The Anxious Artist Today
Speakers: R.Sivakumar, Gieve Patel, Sudhir Patwardhan, Rakhi Peswani, Prajakat Potnis and Kaiwan Mehta
Discussant: Ranjit Hoskote
In collaboration with The Guild, Mumbai
November 9, 2012 | 6.30 pm
Auditorium, National Gallery of Modern Art, Mumbai
Being anxious is second nature to being an artist. This is so in any period and in any place. But every particular period and place gives a specific form and content to artists’ anxieties. This panel discussion proposes to address certain of these anxieties in relation to our own times, and see how different generations of artists are affected by them. Changing economic conditions, a rapidly expanding art world, multiplying choices and superseded forms, all give an increased urgency to these issues.
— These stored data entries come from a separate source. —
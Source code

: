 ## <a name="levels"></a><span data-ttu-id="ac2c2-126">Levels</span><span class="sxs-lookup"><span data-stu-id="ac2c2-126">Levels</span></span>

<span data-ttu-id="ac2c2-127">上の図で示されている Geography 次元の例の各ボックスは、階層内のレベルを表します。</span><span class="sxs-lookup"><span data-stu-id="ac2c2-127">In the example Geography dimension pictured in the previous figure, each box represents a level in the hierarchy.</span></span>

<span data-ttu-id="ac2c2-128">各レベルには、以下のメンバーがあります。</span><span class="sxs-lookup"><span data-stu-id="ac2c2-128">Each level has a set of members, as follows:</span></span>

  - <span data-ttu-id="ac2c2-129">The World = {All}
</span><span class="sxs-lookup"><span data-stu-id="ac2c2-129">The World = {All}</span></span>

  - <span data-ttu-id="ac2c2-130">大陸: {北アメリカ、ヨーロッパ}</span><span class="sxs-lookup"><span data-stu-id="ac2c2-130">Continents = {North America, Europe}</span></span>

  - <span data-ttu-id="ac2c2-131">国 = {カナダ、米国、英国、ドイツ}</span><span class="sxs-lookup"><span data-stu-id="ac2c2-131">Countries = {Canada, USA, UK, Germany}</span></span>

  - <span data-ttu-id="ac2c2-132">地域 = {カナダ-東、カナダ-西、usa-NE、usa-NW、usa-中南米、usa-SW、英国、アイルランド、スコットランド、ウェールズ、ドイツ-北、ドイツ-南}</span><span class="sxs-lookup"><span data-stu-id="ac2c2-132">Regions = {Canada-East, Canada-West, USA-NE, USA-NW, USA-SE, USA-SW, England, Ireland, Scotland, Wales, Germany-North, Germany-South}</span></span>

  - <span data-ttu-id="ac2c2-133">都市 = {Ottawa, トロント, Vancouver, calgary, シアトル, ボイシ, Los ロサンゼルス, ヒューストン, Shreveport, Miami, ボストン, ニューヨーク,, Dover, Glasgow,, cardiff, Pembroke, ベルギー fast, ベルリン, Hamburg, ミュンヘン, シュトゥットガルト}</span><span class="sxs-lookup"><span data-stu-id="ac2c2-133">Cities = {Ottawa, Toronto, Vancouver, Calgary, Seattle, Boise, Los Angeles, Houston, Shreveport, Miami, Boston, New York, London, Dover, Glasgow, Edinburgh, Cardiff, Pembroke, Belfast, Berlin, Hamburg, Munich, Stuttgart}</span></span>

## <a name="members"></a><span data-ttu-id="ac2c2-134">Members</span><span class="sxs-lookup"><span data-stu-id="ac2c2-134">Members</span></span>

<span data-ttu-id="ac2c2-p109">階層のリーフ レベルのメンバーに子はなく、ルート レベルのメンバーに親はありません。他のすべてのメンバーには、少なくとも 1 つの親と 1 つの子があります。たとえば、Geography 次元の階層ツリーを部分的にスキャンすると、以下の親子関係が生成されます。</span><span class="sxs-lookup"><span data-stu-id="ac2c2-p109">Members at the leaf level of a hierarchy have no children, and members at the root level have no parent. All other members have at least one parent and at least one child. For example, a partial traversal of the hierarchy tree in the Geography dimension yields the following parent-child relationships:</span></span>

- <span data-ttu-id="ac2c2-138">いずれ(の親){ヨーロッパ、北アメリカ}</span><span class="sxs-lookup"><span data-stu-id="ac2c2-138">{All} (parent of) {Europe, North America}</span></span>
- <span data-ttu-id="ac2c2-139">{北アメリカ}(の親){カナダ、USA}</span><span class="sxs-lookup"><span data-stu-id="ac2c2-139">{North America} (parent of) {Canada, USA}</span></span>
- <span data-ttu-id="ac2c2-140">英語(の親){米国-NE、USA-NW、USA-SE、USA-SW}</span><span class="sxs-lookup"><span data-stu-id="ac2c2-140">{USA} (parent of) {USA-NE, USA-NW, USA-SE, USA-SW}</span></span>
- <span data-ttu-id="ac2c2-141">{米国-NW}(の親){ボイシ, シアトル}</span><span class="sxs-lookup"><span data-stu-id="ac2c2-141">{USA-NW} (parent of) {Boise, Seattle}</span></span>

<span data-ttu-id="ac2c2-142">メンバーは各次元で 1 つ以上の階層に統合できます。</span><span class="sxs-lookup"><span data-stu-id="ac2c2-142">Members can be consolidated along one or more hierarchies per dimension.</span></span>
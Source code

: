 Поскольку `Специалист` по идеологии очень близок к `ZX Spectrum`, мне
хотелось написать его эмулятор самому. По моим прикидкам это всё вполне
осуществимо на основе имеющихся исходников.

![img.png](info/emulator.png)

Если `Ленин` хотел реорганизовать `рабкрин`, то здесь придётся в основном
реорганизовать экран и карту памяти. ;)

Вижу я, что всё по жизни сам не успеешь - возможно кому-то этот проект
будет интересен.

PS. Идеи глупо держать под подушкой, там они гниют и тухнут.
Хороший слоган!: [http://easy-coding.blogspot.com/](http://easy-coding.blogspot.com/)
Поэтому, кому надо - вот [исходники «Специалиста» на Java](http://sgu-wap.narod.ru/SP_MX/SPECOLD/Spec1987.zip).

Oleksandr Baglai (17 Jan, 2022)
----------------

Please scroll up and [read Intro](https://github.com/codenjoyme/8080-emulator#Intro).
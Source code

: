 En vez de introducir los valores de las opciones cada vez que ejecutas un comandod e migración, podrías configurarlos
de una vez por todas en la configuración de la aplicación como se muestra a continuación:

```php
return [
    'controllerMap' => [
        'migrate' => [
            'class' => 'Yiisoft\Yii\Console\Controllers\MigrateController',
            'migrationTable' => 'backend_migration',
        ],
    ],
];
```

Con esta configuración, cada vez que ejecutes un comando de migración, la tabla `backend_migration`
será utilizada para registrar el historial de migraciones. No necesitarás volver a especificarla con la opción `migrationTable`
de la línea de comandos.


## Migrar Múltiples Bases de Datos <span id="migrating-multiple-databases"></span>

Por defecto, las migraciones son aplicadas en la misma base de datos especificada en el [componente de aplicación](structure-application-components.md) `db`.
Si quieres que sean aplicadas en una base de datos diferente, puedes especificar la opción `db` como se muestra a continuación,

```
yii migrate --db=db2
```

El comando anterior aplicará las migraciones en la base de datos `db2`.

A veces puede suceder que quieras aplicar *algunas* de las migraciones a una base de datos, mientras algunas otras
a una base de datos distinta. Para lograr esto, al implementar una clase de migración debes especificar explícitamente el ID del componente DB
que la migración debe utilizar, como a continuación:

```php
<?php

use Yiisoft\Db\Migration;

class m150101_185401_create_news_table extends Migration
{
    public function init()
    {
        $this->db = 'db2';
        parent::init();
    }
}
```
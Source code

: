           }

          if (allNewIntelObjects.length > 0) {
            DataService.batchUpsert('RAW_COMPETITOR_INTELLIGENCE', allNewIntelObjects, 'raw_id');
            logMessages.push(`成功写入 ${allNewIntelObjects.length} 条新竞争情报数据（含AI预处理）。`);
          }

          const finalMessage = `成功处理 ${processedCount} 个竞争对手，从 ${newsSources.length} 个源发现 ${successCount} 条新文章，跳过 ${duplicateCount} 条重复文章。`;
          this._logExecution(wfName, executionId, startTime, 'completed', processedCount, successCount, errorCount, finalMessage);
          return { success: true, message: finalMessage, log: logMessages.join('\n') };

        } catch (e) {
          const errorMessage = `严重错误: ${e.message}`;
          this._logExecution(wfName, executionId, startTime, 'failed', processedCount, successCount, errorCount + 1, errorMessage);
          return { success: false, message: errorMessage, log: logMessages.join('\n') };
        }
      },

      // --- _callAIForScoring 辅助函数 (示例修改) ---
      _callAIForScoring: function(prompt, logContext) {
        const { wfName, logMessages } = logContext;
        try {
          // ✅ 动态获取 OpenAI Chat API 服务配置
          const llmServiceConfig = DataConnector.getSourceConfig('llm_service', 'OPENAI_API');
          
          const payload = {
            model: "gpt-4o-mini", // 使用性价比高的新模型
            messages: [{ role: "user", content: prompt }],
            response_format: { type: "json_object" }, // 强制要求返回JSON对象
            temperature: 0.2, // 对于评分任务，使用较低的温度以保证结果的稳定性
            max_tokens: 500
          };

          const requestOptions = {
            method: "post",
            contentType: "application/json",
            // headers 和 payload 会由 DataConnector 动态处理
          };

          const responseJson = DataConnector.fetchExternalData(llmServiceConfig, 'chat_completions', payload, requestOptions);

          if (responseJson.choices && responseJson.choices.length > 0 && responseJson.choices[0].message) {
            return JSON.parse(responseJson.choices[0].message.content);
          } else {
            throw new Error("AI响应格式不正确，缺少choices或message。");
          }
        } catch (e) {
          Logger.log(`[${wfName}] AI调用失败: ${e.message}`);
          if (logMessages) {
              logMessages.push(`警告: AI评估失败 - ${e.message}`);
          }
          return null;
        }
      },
Specifically, the panel will try and explore the anxieties at three levels – professional anxieties like career woes, the difficulties of finding a niche in the art world, making a name, choosing one’s ambition level etc; secondly, psychological anxieties arising from trying to match one’s personal aptitudes and attitudes with curatorial and art market demands; anxieties about being left behind by the ‘avant garde’, not making it into art history, becoming passé and redundant. And thirdly, and most importantly, anxieties about real artistic choices being made in the studio, and how professional and psychological factors affect, or do not affect these artistic choices.
Artists of different generations presumably respond to the pressures of these anxieties in different ways. Are there characteristic differences between art by younger artists and art by older artists? What artistic gain comes from preoccupations held steady over a period of time? Or, do older artists lose out by not responding to the pressure to change? And conversely, are younger artists finding it difficult to give themselves the necessary time to discover their own vision? Or is a new model of urgent reactive creativity more appropriate to our times? The panel will try and discuss these issues by focusing on the core issues themselves rather than on personal stories.